| WHAT TO DO |
Output all the data exactly as it appears below.

(RECORDS TO PROCESS Opens)

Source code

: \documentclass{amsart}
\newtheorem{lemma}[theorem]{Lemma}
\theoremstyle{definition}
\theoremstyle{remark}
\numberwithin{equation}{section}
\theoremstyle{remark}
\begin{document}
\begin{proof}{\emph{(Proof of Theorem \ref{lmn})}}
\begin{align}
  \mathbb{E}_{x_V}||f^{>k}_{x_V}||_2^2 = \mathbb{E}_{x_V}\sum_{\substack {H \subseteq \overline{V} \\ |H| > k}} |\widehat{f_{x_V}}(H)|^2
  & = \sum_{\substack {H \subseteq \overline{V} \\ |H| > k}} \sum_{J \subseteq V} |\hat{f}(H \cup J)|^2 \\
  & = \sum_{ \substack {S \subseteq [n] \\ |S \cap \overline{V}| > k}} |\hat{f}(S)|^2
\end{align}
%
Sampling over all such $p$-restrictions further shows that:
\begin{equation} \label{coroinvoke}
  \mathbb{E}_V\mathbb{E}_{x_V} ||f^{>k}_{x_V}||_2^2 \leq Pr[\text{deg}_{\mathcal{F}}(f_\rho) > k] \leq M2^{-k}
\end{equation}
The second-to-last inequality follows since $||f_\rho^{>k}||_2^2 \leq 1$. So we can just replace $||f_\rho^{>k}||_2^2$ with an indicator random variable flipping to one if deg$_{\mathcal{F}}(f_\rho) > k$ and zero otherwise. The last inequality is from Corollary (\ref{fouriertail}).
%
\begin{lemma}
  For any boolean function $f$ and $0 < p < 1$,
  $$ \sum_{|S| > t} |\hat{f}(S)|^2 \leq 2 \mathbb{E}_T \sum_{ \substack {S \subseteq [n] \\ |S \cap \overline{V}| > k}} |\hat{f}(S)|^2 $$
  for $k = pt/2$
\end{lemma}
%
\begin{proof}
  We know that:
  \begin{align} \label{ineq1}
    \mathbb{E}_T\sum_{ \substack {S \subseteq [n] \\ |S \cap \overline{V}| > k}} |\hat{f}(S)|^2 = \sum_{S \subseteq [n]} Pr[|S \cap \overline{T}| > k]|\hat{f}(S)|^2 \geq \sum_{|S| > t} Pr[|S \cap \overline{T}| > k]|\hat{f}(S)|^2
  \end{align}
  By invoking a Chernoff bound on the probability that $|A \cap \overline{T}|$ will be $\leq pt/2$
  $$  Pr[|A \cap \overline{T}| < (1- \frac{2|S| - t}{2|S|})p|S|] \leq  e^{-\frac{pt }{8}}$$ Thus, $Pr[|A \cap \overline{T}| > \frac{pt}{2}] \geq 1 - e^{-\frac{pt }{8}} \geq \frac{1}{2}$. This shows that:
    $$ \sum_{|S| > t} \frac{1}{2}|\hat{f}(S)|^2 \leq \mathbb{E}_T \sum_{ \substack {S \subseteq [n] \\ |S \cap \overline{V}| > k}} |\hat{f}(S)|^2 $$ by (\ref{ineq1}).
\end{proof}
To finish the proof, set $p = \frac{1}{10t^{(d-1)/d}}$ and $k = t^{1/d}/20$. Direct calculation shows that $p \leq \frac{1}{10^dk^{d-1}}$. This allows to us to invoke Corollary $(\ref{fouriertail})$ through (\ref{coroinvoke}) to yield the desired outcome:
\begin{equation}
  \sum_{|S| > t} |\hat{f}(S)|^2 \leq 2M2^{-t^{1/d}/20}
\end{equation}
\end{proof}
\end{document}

(RECORDS TO PROCESS Closes)

| ANSWER TO THIS EXERCISE |
Source code

: \documentclass{amsart}
\newtheorem{lemma}[theorem]{Lemma}
\theoremstyle{definition}
\theoremstyle{remark}
\numberwithin{equation}{section}
\theoremstyle{remark}
\begin{document}
\begin{proof}{\emph{(Proof of Theorem \ref{lmn})}}
\begin{align}
  \mathbb{E}_{x_V}||f^{>k}_{x_V}||_2^2 = \mathbb{E}_{x_V}\sum_{\substack {H \subseteq \overline{V} \\ |H| > k}} |\widehat{f_{x_V}}(H)|^2
  & = \sum_{\substack {H \subseteq \overline{V} \\ |H| > k}} \sum_{J \subseteq V} |\hat{f}(H \cup J)|^2 \\
  & = \sum_{ \substack {S \subseteq [n] \\ |S \cap \overline{V}| > k}} |\hat{f}(S)|^2
\end{align}
%
Sampling over all such $p$-restrictions further shows that:
\begin{equation} \label{coroinvoke}
  \mathbb{E}_V\mathbb{E}_{x_V} ||f^{>k}_{x_V}||_2^2 \leq Pr[\text{deg}_{\mathcal{F}}(f_\rho) > k] \leq M2^{-k}
\end{equation}
The second-to-last inequality follows since $||f_\rho^{>k}||_2^2 \leq 1$. So we can just replace $||f_\rho^{>k}||_2^2$ with an indicator random variable flipping to one if deg$_{\mathcal{F}}(f_\rho) > k$ and zero otherwise. The last inequality is from Corollary (\ref{fouriertail}).
%
\begin{lemma}
  For any boolean function $f$ and $0 < p < 1$,
  $$ \sum_{|S| > t} |\hat{f}(S)|^2 \leq 2 \mathbb{E}_T \sum_{ \substack {S \subseteq [n] \\ |S \cap \overline{V}| > k}} |\hat{f}(S)|^2 $$
  for $k = pt/2$
\end{lemma}
%
\begin{proof}
  We know that:
  \begin{align} \label{ineq1}
    \mathbb{E}_T\sum_{ \substack {S \subseteq [n] \\ |S \cap \overline{V}| > k}} |\hat{f}(S)|^2 = \sum_{S \subseteq [n]} Pr[|S \cap \overline{T}| > k]|\hat{f}(S)|^2 \geq \sum_{|S| > t} Pr[|S \cap \overline{T}| > k]|\hat{f}(S)|^2
  \end{align}
  By invoking a Chernoff bound on the probability that $|A \cap \overline{T}|$ will be $\leq pt/2$
  $$  Pr[|A \cap \overline{T}| < (1- \frac{2|S| - t}{2|S|})p|S|] \leq  e^{-\frac{pt }{8}}$$ Thus, $Pr[|A \cap \overline{T}| > \frac{pt}{2}] \geq 1 - e^{-\frac{pt }{8}} \geq \frac{1}{2}$. This shows that:
    $$ \sum_{|S| > t} \frac{1}{2}|\hat{f}(S)|^2 \leq \mathbb{E}_T \sum_{ \substack {S \subseteq [n] \\ |S \cap \overline{V}| > k}} |\hat{f}(S)|^2 $$ by (\ref{ineq1}).
\end{proof}
To finish the proof, set $p = \frac{1}{10t^{(d-1)/d}}$ and $k = t^{1/d}/20$. Direct calculation shows that $p \leq \frac{1}{10^dk^{d-1}}$. This allows to us to invoke Corollary $(\ref{fouriertail})$ through (\ref{coroinvoke}) to yield the desired outcome:
\begin{equation}
  \sum_{|S| > t} |\hat{f}(S)|^2 \leq 2M2^{-t^{1/d}/20}
\end{equation}
\end{proof}
\end{document}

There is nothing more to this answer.